Beyond learning to read and write, Richard has also used his time to complete more than 30 self-betterment classes. These courses range from substance abuse programs to faith centered classes to numerous skills training courses. Initially, Richard was often denied the opportunity to participate in programs due to the length of his prison sentence. However, Richard would not give up, he’d let the instructors get to know him and eventually they’d permit his attendance. Richard did not stop on his journey of self-improvement despite the many disappointments and family tragedies he faced. He detailed this in his 2008 letter, “Even after [my] denial of clemency in 1997 and 2002, I have continued to develop and improve my character; such resolve speaks volumes of my determination. I have not faltered, wavered, or done any act apart from continuing on the course I have set for myself when I came to prison, from which I will not depart.” When hope seemed lost, Richard persevered. In Florida Department of Corrections Secretary Mark Inch’s March 2020 message to inmates and offenders, he focused a lot on hope. He stated, “hope means we focus on what we can do, instead of what could have been. Hope means we choose to have a positive attitude and act, even when everything inside of us wants to give up. Hope accepts that our past actions have consequences, but that we have set a path to personal change, redemption and a successful future.” Richard has never given up, while he faced constant disappointments regarding his appeals, suffered grave family tragedies and felt like giving up, he refused to give up hope.

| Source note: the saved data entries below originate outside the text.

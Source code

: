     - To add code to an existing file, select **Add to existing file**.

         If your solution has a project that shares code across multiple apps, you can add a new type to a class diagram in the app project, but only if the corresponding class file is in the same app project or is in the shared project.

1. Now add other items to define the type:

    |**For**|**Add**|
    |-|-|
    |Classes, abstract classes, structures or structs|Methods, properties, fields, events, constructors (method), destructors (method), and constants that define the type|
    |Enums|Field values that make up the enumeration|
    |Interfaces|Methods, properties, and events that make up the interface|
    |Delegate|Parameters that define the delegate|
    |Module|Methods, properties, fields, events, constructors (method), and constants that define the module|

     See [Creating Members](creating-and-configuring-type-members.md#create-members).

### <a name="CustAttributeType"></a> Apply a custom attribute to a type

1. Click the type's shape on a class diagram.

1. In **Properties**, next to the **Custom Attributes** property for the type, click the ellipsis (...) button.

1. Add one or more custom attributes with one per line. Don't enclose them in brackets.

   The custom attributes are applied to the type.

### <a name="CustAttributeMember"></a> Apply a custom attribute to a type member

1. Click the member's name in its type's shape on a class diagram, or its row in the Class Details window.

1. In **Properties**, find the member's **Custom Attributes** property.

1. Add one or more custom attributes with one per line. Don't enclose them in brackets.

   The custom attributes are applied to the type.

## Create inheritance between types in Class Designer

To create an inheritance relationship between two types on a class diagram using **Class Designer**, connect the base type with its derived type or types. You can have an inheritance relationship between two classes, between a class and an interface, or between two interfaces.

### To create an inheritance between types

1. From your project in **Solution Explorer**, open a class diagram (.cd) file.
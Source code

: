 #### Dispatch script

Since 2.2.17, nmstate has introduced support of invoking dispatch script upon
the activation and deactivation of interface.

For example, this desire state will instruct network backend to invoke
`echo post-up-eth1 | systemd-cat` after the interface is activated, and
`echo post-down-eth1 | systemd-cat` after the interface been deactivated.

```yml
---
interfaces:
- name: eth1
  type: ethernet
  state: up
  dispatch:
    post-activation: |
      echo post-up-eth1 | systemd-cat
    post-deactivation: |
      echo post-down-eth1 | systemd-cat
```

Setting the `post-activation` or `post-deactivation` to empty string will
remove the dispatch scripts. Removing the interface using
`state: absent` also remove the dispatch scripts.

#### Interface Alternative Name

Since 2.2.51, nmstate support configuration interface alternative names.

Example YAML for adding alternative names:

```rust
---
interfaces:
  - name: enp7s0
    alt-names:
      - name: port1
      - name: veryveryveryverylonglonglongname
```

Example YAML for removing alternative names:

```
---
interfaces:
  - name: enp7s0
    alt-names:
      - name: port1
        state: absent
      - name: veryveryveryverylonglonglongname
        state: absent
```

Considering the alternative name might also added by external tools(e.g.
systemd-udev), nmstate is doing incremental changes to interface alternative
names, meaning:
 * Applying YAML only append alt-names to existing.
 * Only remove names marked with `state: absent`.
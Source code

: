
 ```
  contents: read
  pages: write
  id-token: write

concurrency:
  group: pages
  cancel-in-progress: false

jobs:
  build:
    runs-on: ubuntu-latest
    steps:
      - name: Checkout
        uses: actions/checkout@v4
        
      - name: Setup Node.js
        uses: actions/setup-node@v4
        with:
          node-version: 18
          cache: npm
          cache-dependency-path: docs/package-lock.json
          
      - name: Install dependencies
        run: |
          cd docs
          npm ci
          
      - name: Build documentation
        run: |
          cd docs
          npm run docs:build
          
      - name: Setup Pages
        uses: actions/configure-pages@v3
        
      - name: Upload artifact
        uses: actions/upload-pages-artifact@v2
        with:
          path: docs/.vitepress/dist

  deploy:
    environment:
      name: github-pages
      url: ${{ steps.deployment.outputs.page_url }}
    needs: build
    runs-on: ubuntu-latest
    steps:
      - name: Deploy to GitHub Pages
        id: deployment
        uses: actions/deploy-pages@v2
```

Despite the many risk factors of life within prison, Richard surmounted such adversity and has become a better person
Staying positive and motivated whilst incarcerated the past 32 years has not been easy for Richard, as life has brought him much tragedy and sorrow. Richard’s three children were approximately 2, 3 and 10 years old when he was jailed. Their lives have been very difficult as they have tried to grow up while forming a relationship with their father behind bars. Richard tried his best to be a parent from prison, but his absence affected his children in real and substantial ways. Richard’s youngest child Steven passed away in 2010 as a result of a prescription pill overdose. His son had written to the Clemency Board two years earlier in 2008 about the in-person love and guidance he so desperately needed from his father, sadly he will never get that opportunity. While Richard was grieving the loss of his son from prison while separated from his support system, he was able to connect his family with a church that was able to hold the services for his son. Then, within a few months, Steven’s mother, Richard’s 2nd wife, also passed away as a result of prescription pills. In 2018, Richard’s daughter, Ashley was in a horrific car accident. She suffered severe injuries resulting in a stroke, paralyzing half her body making her wheelchair bound. In addition to these tragic incidents, he has also lost both his mother and father in the last ten years of his incarceration. In fact, it was just last year that the patriarch of the DeLisi family succumbed to old age, holding out hope until he was near a century that he would be reunited with his youngest son Richard. While Richard has suffered many losses and missed out on so much, he still has the opportunity to be released and with his family. He has grandchildren he has yet to meet and dreams of the day he is able to hold them in his arms.